— EXERCISE —
Please copy out every line in the entries that includes the word "required".

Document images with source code
- Opening Delimiter -
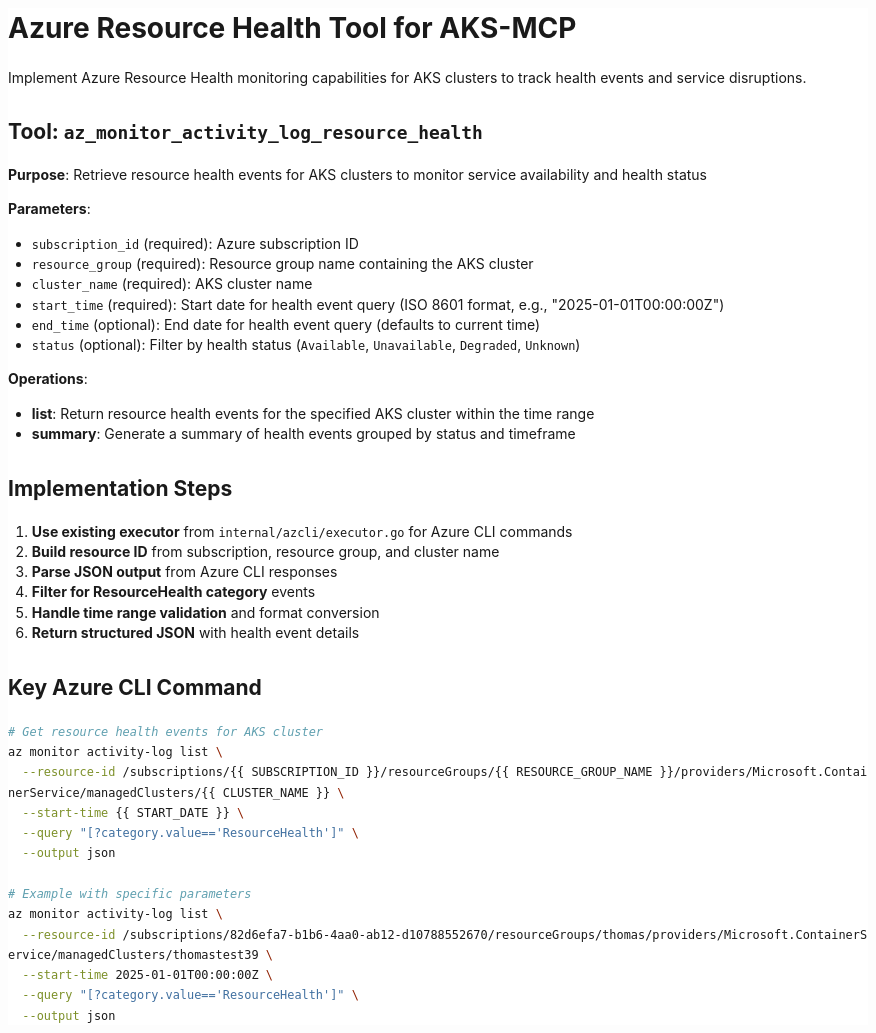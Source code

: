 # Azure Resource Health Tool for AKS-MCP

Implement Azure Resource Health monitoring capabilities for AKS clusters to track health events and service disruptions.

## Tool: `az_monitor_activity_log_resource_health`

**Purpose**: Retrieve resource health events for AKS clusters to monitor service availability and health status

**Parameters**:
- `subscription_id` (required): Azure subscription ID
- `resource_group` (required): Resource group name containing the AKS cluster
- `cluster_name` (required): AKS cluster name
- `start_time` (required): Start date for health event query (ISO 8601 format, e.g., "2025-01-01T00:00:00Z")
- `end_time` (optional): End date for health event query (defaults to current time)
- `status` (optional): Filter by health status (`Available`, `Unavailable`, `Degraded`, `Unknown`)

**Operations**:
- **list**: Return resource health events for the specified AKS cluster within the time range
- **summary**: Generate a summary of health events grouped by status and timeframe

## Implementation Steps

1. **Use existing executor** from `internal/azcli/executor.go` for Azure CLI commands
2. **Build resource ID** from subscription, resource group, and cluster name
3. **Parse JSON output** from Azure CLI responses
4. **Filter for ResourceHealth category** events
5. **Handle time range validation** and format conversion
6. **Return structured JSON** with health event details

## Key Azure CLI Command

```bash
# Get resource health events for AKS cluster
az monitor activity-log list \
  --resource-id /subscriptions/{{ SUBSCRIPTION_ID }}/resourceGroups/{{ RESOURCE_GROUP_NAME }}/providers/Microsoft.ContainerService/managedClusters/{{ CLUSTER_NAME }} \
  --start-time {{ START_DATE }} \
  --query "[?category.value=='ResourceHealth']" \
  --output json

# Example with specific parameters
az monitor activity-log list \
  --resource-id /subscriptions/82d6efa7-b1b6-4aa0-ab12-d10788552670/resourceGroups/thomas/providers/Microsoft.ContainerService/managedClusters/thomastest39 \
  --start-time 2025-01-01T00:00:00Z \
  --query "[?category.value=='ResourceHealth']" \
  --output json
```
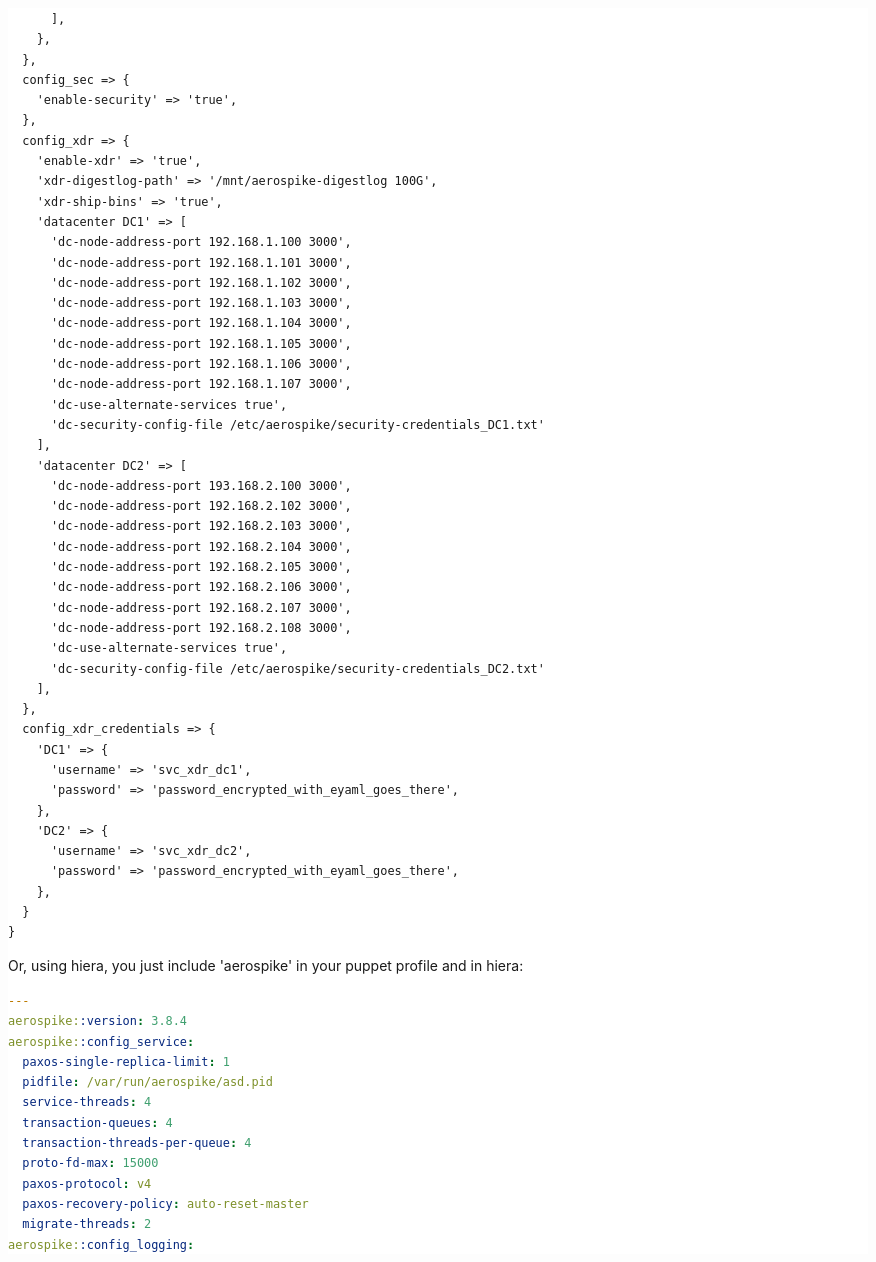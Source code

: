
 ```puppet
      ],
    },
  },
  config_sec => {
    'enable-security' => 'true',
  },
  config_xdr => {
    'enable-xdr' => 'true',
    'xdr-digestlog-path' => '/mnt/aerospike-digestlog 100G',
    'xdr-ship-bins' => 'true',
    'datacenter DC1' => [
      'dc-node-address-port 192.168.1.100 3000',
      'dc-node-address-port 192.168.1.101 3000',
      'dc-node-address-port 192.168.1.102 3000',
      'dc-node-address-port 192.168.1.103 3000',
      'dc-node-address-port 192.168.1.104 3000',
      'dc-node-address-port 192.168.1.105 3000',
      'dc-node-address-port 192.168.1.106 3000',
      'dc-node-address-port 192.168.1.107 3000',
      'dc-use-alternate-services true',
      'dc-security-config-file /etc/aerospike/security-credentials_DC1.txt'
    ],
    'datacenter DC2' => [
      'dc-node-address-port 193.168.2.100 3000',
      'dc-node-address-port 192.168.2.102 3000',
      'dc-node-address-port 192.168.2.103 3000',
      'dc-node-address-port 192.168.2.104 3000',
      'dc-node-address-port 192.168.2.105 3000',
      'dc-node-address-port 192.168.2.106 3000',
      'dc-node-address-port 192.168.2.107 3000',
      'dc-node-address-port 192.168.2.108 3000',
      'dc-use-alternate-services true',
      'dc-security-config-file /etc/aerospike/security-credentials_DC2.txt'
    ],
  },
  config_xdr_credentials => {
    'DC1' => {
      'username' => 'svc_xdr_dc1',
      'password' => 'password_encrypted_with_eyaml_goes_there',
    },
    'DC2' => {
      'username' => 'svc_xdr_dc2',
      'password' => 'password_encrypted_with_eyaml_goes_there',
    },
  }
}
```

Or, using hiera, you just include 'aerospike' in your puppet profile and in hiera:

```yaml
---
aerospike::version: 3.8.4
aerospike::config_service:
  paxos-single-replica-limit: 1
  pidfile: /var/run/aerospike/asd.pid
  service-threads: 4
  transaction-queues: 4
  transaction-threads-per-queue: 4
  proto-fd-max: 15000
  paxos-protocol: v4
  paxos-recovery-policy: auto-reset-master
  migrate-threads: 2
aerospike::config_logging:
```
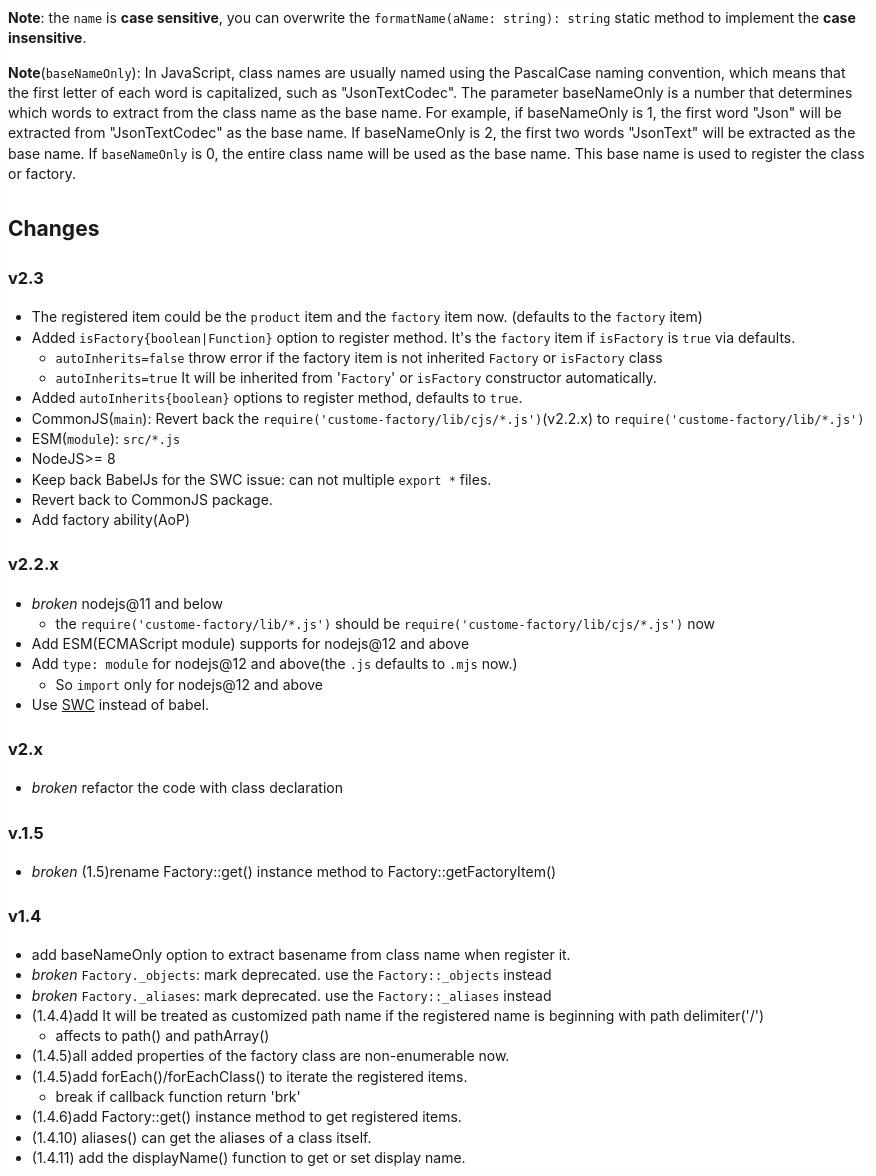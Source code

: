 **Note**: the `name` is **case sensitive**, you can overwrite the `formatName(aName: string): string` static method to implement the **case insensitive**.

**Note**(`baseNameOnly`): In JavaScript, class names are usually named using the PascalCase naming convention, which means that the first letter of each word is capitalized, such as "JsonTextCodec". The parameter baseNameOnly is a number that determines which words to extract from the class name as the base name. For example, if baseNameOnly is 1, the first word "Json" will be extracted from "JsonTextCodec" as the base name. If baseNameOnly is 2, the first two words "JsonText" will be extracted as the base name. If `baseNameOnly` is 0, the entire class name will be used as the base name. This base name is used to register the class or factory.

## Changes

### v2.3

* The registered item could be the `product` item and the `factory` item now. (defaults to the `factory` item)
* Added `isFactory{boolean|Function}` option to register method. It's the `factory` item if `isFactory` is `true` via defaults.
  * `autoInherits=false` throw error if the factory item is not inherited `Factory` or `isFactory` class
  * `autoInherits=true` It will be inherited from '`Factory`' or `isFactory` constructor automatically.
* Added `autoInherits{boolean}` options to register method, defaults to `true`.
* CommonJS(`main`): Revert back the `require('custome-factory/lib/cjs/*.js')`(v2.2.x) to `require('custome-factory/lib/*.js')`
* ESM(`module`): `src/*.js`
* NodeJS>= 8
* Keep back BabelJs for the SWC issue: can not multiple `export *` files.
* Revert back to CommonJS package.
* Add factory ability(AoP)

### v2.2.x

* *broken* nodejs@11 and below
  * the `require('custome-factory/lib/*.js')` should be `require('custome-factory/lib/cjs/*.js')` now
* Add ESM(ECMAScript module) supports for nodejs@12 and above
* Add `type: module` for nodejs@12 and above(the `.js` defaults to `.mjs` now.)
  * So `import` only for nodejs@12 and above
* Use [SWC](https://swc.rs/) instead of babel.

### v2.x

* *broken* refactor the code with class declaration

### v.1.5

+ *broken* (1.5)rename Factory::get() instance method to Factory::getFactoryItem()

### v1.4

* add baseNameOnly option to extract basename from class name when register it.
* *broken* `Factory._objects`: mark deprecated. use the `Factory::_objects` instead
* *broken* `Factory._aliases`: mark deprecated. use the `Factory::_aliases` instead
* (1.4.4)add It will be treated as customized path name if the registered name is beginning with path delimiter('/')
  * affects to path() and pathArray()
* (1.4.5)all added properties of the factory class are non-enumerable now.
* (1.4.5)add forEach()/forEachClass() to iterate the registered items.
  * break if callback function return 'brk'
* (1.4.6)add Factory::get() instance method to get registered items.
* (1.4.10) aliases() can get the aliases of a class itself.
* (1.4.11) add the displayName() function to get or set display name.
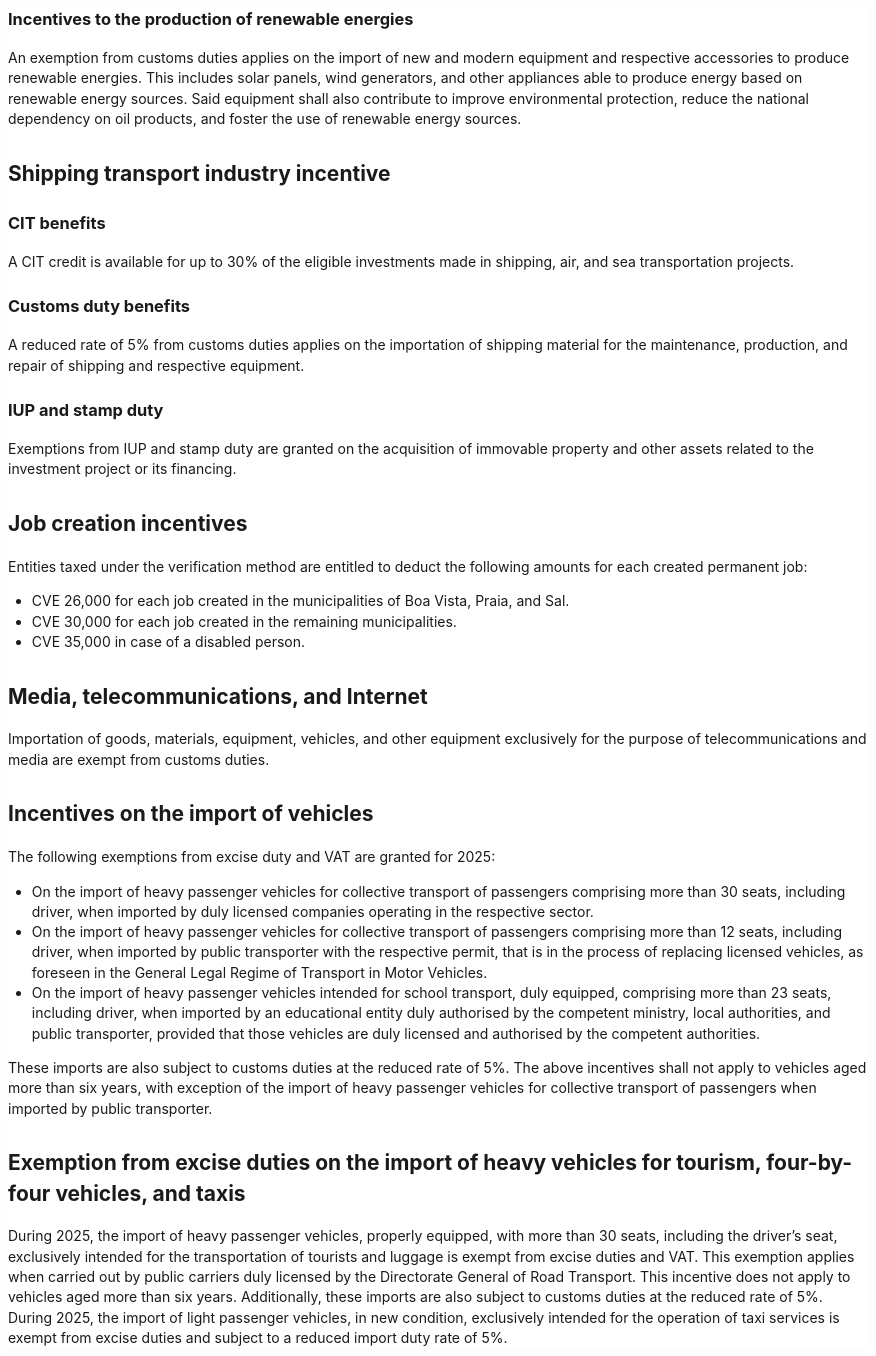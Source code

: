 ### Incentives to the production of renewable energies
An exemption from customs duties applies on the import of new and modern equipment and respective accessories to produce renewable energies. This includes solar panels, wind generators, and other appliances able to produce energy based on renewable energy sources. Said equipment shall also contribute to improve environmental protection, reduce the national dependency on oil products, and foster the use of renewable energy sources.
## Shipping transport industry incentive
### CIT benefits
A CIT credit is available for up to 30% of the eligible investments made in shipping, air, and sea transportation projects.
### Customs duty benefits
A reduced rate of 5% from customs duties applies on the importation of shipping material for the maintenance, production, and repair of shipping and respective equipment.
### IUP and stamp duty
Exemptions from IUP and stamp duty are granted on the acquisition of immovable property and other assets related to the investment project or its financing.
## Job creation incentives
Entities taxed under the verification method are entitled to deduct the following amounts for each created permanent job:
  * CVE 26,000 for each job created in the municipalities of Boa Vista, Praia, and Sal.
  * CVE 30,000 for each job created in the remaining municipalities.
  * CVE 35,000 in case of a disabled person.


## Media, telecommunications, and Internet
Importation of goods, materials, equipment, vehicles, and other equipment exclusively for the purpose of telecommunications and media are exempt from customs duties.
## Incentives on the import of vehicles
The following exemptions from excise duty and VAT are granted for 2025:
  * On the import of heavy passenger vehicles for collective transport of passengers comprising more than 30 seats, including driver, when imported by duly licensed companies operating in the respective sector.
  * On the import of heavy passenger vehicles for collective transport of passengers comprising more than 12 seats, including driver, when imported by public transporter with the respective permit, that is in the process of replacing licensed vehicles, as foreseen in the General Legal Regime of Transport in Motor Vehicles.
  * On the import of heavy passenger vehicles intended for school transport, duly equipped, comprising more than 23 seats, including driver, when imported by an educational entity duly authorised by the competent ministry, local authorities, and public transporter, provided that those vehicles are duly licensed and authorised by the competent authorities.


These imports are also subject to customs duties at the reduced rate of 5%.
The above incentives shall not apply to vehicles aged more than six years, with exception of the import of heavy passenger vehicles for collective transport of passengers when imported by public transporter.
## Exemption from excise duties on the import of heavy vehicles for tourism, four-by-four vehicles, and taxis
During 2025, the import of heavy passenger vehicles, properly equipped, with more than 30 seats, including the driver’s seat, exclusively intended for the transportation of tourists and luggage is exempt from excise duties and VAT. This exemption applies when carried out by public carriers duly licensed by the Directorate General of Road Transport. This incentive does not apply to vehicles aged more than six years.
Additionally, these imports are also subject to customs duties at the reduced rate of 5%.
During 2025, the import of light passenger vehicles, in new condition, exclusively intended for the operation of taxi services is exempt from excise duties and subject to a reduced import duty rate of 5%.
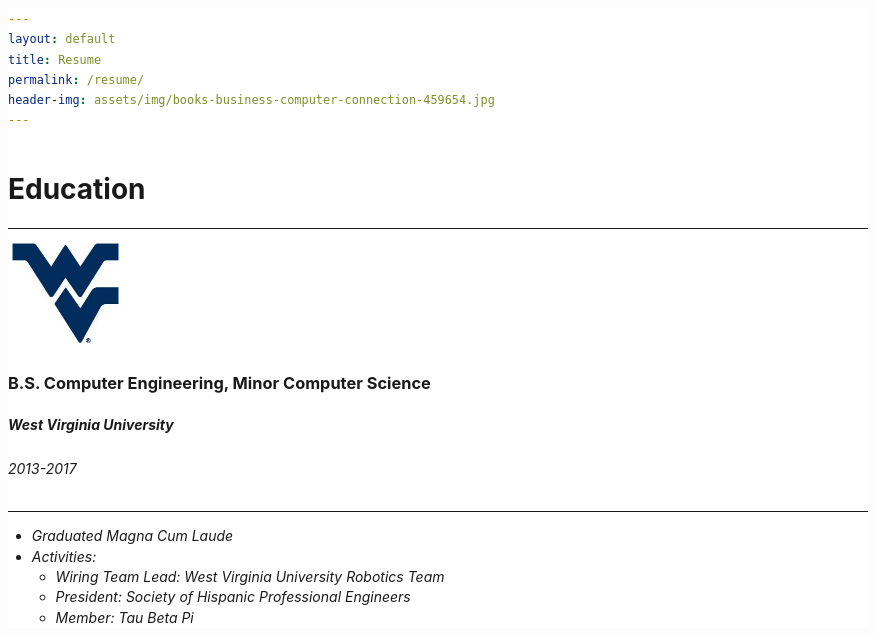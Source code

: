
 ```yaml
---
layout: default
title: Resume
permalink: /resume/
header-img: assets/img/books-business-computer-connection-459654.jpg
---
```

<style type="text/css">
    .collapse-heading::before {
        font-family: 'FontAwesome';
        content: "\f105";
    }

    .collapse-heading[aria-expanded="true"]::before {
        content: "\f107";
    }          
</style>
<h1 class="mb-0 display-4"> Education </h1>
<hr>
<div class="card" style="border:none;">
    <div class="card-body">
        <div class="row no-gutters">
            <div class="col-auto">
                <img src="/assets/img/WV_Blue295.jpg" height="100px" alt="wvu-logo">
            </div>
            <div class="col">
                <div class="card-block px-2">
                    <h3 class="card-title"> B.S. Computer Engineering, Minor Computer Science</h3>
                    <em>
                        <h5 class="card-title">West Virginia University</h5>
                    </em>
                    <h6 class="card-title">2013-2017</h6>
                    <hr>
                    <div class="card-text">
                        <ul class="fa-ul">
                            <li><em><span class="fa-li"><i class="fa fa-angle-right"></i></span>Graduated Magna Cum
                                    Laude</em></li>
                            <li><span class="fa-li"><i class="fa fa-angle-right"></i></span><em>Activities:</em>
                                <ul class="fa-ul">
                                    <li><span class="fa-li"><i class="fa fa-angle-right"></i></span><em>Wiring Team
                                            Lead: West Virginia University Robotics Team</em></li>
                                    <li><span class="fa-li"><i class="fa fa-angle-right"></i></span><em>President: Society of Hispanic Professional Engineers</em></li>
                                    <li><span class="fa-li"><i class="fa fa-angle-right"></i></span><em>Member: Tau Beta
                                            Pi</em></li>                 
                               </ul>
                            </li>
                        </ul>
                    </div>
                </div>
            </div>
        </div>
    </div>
- Closing Delimiter -
— SOLUTION FOR THIS EXERCISE —
- `subscription_id` (required): Azure subscription ID
- `resource_group` (required): Resource group name containing the AKS cluster
- `cluster_name` (required): AKS cluster name
- `start_time` (required): Start date for health event query (ISO 8601 format, e.g., "2025-01-01T00:00:00Z")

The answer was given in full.